Trusting the Development Process (spoiler: it’s not about trusting)

The Setup

I’ve recently started using quill.js in a personal project I made up; specifically so I could build something with quill.js.

The app is geared towards learning pieces of text by rote learning. The user will pick a piece of text or enter their own in one text editor and then retype it in another text area. As the user types mispelled or wrong words (wrong in order or just plain wrong) are highlighted in some way.
That’s the beta gist.

I’ve gone through three different concepts of tracking and comparing text.
The first one piddled out as not durable enough to a users whimsical fancy’s, say, moving the cursor back to an earlier piece of the text and typing there (I know! Who does that!).

The second allowed for that.

The third came when I realized I actually had a use case for the first’s way of tracking, in a way that wouldn’t break and (get this) based on lightbulbs coming on while developing the second.

The Meat and Potatoes

You can see what I’m getting to here. Starting out, I thought for sure the first way would be the one. It was brilliance incarnate.

And then, well, the second way surely was the one. It was Neo incarnate (yeah, your mind went there too?).

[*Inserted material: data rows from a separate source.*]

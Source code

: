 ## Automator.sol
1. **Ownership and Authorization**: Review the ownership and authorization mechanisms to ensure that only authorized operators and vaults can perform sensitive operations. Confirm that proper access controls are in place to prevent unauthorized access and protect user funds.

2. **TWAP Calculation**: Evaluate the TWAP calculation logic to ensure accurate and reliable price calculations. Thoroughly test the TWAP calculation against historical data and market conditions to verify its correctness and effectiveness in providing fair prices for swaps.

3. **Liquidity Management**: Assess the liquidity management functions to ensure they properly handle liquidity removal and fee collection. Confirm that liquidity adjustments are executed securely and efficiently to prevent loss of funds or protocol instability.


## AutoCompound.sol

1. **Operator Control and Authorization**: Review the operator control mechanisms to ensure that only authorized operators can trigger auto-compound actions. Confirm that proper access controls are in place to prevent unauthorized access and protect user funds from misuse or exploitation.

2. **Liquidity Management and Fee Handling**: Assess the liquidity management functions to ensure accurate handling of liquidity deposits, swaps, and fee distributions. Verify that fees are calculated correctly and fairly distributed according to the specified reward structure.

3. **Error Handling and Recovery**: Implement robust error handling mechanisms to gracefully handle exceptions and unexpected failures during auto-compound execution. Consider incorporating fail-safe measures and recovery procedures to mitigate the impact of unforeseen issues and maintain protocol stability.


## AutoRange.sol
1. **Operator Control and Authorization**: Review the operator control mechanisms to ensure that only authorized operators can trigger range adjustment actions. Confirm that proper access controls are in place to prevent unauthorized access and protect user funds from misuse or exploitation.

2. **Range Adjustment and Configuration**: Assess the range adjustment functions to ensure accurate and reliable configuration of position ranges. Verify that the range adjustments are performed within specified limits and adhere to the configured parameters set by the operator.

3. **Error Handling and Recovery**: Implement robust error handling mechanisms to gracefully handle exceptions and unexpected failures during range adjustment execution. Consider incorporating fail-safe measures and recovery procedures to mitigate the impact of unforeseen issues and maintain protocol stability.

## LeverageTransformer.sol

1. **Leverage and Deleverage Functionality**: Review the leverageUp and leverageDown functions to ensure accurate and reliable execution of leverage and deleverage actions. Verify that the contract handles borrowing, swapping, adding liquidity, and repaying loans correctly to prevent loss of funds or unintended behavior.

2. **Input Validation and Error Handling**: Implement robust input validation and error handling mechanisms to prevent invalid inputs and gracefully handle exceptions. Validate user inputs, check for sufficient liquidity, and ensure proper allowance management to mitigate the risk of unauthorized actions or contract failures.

And then came the middle way, the encapsulating, all encompassing, all inclusive we love everyone-everyone has a place in our world and is interconnected, have my pie and eat it too way.

Which is nice.

It doesn’t always work out like that (read that as 99% not always) and it’s something I’ve gotten better at letting happen. Writing 150 lines of code and then seeing it not work well enough is no longer a waste of time, it was just what I needed to go through to find what would work. Often pieces of that code, or concepts in the code, are useable in the next iteration.

Sure, it can be a bit frustrating, especially if I’m not enthralled with the project, but the recognition of the need to start over and find the better way is the motiviation which…well…motivates. Bemoaning “my lost code” wastes my energy, it only needs the recognition and then to move on.

To be clear, this doesn’t mean one shouldn’t/doesn’t need to research and think ahead. You do and I might say you are wasting your time if you don’t. I am saying that when you have “done your due diligence” and it’s still not perfect then is the time to recognize and move on.

And to be honest, “Trusting the development process” simply means not trusting it over and over again until you hurt yourself enough and realize it sucks not to (and is not helpful either). So, it’s not really trusting, it’s more self preservation.